▶ **WHAT TO WORK ON**
Of the lines below, copy those that hold the word "github".
BEGIN STUDY MATERIAL
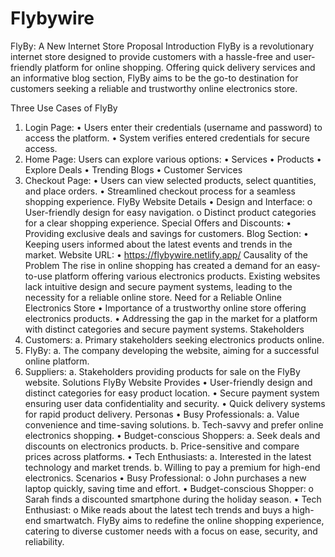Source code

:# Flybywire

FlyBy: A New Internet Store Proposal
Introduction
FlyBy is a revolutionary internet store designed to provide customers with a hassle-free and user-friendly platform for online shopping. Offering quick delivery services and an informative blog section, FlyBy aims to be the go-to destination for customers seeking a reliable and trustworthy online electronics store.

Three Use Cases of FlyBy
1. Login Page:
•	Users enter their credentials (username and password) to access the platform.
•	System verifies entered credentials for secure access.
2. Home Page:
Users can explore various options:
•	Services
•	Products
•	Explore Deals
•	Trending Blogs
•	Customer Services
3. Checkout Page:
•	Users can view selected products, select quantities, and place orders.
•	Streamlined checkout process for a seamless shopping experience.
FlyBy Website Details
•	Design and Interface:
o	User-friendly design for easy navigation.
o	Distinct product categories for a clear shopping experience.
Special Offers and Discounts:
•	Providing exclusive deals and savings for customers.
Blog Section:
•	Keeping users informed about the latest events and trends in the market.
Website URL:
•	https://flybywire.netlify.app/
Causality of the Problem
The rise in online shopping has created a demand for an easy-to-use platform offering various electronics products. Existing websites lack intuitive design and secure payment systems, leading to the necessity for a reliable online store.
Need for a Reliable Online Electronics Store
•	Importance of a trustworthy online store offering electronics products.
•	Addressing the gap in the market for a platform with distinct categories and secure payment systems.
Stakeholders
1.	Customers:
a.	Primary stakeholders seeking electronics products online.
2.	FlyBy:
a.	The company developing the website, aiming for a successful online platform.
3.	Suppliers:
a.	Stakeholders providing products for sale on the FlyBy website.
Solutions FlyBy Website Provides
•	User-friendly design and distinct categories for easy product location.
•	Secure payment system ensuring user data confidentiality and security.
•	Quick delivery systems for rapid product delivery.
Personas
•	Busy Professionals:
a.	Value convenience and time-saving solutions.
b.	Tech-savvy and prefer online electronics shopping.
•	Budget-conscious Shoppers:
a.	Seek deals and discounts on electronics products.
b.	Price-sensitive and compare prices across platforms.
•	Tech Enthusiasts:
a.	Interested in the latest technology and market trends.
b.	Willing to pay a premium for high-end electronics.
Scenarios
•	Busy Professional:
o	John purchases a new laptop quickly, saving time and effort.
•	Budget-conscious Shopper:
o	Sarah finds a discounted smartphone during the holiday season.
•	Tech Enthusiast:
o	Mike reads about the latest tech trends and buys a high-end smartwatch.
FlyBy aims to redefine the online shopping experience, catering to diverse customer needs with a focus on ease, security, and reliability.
END STUDY MATERIAL
BEGIN STUDY MATERIAL
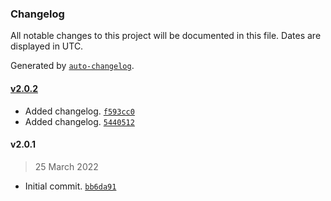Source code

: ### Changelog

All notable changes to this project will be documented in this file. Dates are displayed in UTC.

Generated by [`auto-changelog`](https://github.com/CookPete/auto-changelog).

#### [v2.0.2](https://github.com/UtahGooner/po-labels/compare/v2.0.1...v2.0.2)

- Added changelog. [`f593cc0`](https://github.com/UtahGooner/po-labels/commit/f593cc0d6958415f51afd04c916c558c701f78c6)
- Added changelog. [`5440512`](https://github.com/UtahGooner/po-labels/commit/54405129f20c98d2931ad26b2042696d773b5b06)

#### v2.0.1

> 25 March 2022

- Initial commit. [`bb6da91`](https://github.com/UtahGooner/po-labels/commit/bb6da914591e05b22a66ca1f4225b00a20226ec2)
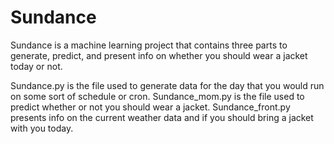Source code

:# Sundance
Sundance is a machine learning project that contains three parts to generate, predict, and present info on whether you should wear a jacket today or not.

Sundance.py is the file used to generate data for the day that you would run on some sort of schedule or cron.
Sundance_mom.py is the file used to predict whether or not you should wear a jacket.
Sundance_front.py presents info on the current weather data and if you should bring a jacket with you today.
END STUDY MATERIAL
BEGIN STUDY MATERIAL
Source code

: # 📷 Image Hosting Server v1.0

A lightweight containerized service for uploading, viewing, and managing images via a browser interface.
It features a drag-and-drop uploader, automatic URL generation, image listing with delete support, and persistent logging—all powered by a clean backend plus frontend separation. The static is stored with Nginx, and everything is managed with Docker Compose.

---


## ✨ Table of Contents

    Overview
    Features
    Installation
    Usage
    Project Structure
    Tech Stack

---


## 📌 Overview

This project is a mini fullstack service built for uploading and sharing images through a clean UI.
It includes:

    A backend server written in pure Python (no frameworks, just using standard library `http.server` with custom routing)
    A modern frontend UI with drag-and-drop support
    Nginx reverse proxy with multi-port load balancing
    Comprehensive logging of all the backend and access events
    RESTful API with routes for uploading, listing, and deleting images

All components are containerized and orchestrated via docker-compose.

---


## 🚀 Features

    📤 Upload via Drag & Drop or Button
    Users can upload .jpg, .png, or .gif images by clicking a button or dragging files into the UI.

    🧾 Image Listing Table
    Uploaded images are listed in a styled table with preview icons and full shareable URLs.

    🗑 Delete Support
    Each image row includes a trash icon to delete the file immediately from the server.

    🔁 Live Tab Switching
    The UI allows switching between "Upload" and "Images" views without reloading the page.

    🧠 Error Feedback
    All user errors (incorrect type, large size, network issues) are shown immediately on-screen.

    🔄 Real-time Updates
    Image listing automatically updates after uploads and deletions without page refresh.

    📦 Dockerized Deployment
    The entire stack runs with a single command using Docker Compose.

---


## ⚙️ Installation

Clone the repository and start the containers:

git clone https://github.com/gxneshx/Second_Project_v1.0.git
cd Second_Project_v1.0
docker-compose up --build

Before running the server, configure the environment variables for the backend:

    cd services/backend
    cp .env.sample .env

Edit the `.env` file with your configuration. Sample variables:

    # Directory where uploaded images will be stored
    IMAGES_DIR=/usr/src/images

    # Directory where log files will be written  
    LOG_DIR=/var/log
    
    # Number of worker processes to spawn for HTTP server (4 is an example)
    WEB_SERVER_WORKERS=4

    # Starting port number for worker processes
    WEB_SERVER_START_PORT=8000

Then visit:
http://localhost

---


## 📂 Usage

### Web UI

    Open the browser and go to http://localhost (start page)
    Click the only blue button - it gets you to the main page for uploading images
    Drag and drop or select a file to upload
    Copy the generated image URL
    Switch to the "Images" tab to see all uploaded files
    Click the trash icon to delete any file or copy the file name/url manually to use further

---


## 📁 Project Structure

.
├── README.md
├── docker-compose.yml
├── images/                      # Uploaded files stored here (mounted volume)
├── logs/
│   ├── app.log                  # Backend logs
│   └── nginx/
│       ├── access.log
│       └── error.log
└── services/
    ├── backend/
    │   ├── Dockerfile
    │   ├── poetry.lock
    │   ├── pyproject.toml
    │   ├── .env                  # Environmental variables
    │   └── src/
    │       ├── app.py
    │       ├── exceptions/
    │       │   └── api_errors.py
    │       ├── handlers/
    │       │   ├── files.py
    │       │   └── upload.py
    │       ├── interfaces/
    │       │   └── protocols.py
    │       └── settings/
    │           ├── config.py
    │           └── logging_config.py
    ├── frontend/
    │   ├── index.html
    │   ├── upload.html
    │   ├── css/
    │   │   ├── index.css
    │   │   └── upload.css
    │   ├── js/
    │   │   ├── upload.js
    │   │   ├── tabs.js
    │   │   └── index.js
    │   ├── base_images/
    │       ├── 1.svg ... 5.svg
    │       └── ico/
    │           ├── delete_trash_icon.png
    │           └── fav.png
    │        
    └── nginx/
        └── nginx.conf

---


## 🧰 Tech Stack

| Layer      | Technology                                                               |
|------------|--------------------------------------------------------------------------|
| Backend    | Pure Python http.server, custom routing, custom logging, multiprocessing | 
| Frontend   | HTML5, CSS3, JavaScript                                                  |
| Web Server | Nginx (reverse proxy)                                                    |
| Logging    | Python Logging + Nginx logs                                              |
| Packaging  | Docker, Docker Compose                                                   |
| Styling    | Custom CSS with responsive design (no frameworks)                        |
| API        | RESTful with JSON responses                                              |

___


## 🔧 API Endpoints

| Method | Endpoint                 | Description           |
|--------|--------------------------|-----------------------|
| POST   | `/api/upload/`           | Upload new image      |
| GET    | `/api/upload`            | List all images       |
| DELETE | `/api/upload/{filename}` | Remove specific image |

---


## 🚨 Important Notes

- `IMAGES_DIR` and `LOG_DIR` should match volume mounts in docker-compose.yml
END STUDY MATERIAL
▶ **RESULT OF THIS EXERCISE**
Generated by [`auto-changelog`](https://github.com/CookPete/auto-changelog).
#### [v2.0.2](https://github.com/UtahGooner/po-labels/compare/v2.0.1...v2.0.2)
- Added changelog. [`f593cc0`](https://github.com/UtahGooner/po-labels/commit/f593cc0d6958415f51afd04c916c558c701f78c6)
- Added changelog. [`5440512`](https://github.com/UtahGooner/po-labels/commit/54405129f20c98d2931ad26b2042696d773b5b06)
- Initial commit. [`bb6da91`](https://github.com/UtahGooner/po-labels/commit/bb6da914591e05b22a66ca1f4225b00a20226ec2)
git clone https://github.com/gxneshx/Second_Project_v1.0.git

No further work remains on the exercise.